Why don’t blog spam filters recognize as spam those generic comments that link to commercial websites? Akismet used to filter all the spam that came into my blog, but now there’s a type it never catches– generic comments linked to a money-making (or even phishing or malicious) websites. These spammers write adulatory comments that don’t address the content or topic of the post. They tell you that you have just earned a new follower and that they will add you to their RSS feed straightaway. They say things like, “This is the best post I’ve ever read on the subject.” Note they say “the subject” without naming it. Sometimes they even write editorial comments that have nothing to do with your blog post. Here is an actual examples taken from a recent comment on my blog:

Here’s one posted on my blog entry “Comparison of EPUB Download Sites

How risky is blogging really?
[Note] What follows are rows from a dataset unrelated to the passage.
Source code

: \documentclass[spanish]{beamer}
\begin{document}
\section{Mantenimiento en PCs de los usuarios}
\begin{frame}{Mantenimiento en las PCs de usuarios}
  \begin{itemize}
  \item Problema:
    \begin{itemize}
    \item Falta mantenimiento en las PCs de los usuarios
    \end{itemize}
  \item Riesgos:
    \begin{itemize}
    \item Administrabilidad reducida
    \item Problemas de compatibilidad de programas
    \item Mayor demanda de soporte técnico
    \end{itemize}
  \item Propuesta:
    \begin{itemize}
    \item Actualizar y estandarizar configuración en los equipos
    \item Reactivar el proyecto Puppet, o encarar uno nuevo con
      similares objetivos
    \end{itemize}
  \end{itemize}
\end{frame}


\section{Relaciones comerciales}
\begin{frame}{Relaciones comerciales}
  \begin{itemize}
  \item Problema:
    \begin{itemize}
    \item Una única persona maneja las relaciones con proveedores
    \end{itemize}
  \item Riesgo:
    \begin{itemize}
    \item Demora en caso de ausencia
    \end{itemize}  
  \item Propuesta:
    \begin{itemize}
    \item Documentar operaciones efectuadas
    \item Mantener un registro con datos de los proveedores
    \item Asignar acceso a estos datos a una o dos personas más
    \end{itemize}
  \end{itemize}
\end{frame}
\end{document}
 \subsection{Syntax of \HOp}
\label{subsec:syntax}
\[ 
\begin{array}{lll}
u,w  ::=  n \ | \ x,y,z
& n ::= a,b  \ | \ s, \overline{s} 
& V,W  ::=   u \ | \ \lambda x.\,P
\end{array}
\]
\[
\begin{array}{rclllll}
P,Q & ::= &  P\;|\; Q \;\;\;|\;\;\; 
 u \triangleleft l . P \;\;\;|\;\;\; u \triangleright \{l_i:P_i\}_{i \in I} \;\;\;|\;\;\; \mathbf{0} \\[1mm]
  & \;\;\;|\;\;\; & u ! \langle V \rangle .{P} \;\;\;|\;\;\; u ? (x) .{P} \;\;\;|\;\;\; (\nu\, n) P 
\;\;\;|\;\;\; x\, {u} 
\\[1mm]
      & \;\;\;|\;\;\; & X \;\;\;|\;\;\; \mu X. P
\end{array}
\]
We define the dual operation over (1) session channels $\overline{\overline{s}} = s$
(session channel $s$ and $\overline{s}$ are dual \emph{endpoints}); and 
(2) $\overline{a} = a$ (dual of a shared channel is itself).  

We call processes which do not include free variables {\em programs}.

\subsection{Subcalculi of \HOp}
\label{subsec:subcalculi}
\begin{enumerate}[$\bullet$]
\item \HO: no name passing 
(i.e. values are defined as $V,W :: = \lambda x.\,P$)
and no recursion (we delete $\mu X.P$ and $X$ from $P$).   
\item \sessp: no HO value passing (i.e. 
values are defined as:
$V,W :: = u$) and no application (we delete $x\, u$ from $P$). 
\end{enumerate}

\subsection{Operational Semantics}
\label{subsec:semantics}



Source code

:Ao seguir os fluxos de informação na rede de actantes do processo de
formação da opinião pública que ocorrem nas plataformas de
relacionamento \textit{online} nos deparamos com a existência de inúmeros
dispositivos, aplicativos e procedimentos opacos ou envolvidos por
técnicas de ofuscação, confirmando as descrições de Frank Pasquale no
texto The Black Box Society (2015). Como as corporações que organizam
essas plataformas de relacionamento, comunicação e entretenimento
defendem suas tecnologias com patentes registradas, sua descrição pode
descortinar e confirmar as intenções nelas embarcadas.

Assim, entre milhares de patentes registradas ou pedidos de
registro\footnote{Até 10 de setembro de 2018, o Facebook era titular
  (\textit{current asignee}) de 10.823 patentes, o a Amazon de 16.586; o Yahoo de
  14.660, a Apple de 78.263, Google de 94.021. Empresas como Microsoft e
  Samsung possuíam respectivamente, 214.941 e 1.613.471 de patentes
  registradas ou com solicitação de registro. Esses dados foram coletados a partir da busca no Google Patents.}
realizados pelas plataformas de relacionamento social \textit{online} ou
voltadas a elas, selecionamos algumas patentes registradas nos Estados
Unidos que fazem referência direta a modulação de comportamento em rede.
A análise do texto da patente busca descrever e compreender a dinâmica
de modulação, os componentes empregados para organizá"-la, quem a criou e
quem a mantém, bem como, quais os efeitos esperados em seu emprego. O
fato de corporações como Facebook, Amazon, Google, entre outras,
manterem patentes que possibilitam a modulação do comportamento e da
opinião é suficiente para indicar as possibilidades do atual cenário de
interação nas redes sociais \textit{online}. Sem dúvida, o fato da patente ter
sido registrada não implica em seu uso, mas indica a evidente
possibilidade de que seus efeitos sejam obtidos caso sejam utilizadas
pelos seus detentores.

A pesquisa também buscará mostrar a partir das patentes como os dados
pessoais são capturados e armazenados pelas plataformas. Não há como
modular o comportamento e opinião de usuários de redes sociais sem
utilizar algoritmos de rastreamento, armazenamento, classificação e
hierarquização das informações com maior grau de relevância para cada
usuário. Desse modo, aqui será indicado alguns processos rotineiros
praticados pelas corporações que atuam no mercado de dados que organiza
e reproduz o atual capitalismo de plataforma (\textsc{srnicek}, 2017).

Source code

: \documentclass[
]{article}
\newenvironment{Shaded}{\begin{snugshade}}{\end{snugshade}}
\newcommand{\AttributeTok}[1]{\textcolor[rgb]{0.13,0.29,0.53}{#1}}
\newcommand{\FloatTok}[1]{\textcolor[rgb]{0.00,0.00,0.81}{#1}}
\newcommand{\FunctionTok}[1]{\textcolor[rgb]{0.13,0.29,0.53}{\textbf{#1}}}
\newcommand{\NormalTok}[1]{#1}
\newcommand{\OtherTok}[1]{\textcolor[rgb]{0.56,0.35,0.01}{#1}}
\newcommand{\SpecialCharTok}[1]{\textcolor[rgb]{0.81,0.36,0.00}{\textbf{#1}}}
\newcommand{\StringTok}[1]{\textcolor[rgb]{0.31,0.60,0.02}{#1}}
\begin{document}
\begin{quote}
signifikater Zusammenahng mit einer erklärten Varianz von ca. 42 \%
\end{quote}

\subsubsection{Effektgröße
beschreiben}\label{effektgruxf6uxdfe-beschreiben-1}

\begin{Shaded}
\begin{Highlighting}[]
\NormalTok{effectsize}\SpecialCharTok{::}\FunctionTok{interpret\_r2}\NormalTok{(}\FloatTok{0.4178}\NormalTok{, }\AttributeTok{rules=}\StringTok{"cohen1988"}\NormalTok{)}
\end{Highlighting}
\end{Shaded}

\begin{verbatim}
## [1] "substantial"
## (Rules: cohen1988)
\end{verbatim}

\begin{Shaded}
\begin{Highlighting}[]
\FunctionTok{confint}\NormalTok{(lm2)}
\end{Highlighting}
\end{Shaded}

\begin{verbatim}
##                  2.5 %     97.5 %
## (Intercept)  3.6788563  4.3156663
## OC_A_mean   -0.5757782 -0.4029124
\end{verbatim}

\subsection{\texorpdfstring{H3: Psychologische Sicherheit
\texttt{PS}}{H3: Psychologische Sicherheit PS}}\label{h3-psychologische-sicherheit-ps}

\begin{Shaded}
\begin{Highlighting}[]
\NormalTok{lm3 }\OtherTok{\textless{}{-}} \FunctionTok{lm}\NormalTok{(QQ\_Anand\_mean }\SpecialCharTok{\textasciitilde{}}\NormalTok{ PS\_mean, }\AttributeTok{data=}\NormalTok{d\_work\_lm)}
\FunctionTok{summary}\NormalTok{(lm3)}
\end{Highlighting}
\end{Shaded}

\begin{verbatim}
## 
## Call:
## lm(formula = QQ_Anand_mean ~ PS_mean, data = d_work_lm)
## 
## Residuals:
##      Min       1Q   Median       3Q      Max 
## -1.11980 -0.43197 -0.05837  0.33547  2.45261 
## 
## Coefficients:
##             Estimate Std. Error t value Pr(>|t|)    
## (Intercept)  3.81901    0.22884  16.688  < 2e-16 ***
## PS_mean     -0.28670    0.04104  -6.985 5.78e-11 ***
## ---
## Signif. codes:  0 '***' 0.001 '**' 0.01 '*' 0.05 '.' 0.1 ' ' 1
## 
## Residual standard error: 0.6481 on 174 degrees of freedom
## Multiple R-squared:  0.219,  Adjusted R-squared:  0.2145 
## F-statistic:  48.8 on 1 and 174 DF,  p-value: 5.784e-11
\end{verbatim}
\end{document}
Blog firings are relatively rare. In a recent survey of 279 human resource professionals by the Society for Human Resources Management, just 3 percent of companies reported disciplining bloggers and none reported firing anyone for blogging. You’re more likely to get in trouble for fooling around online or downloading music at work. About half the companies in the survey said they’ve fired or disciplined employees for Internet use that was unrelated to work duties.

Note I didn’t say anything about “blog firings” or the risk of blogging in my post.

If there’s any risk of blogging, it’s for your blog to be highjacked by people using your publication to promote their get-rich-quick schemes.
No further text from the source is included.